The project is part of Intelligent Mobility, a multi-disciplinary research initiative coordinated through the university’s Nevada Center for Applied Research with support from a coalition of public and private partners. It seeks to use data from those LIDAR to improve roadway safety for motorists, pedestrians, and bicycling – with that data eventually helping support the deployment of fully autonomous vehicles.
Near-term, that LIDAR information will supplement traditional traffic safety data by accounting for “near-crashes,” where vehicles come close to hitting one another – or a pedestrian or bicyclist. According to a university blog post, capturing near-crash statistics helps identify intersections or stretches of roads that may appear, by traditional methods, to be safe but in fact are potentially quite dangerous.
Down the road, those LIDAR sensors will funnel data to connected vehicles in real-time to improve traffic flow and safety.
That is, if the LIDAR sensors are picking up congestion, they could theoretically communicate this congestion to users who could then adjust their routes or speeds, according to Professor Hao Xu, who heads up this research project.
Such real-time information will also be critical to autonomous vehicle operation enable these vehicles to travel as efficiently as possible, changing course when necessary and adjusting speeds as required, he explained.
“Theoretically, the data from these sensors would not only enable a single autonomous vehicle to find a more efficient path but to allow all connected vehicles on the roadway to coordinate efforts to move as efficiently as possible,” Xu noted.
There is also a potential “predictive element” to be gained from roadside LIDAR sensor data as well, he said. By taking advantage of the computational power of artificial intelligence, that sensor data could help predict how vehicles, pedestrians and bicyclists will behave in any given situation — eventually facilitating the design of safer and more efficient roads.

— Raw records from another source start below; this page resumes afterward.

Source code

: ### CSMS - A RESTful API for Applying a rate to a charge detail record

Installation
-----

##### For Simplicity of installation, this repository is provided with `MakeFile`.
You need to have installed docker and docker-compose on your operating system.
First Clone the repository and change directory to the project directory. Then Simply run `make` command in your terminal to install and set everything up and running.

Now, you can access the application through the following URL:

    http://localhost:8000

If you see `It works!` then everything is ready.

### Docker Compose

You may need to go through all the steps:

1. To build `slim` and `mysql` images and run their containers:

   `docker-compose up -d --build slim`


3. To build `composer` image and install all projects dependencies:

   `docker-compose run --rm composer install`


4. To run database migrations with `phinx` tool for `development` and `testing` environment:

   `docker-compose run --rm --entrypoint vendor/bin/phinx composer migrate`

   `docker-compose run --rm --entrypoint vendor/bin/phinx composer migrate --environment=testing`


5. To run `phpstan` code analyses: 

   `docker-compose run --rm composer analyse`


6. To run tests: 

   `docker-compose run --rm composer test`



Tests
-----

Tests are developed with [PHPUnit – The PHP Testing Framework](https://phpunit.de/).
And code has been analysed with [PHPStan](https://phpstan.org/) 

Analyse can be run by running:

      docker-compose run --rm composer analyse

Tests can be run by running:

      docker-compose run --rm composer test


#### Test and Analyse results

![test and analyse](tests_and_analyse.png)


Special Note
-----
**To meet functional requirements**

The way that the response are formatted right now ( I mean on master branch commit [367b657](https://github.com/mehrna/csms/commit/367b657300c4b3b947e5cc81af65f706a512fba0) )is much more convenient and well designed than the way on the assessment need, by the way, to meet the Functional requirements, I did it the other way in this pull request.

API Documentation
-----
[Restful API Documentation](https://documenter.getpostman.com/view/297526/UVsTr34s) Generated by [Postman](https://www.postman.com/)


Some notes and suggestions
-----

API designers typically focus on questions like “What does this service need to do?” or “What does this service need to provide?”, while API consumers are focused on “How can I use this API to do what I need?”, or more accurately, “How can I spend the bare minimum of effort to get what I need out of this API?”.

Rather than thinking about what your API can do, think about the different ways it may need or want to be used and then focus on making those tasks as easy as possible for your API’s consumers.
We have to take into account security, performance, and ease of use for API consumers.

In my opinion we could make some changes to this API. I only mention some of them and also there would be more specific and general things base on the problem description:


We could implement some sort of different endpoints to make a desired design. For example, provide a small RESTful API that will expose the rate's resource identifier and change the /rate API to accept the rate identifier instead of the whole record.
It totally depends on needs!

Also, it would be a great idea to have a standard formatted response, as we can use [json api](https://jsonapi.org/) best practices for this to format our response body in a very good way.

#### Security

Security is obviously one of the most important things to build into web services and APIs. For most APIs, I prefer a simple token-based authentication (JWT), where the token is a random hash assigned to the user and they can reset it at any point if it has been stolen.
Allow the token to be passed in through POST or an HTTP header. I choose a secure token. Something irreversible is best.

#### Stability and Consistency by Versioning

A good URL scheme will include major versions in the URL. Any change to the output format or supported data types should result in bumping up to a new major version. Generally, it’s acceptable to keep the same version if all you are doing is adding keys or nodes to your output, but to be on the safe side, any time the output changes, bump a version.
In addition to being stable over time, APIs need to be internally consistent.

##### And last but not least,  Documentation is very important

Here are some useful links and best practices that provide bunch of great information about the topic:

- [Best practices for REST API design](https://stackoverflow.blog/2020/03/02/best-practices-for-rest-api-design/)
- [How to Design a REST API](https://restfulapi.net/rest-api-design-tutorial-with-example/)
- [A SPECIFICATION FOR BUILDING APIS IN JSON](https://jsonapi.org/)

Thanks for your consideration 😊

Finally, in addition to monitoring human behavior on and near roads, LIDAR sensors can also account for the behavior of unexpected users as well — namely, animals. Xu’s team has set up a LIDAR sensor in the Tahoe-Reno Industrial Center that has an extended goal to document wild horse interaction with the road – helping inform decisions about future road development to maximize the safety of wildlife and road users alike.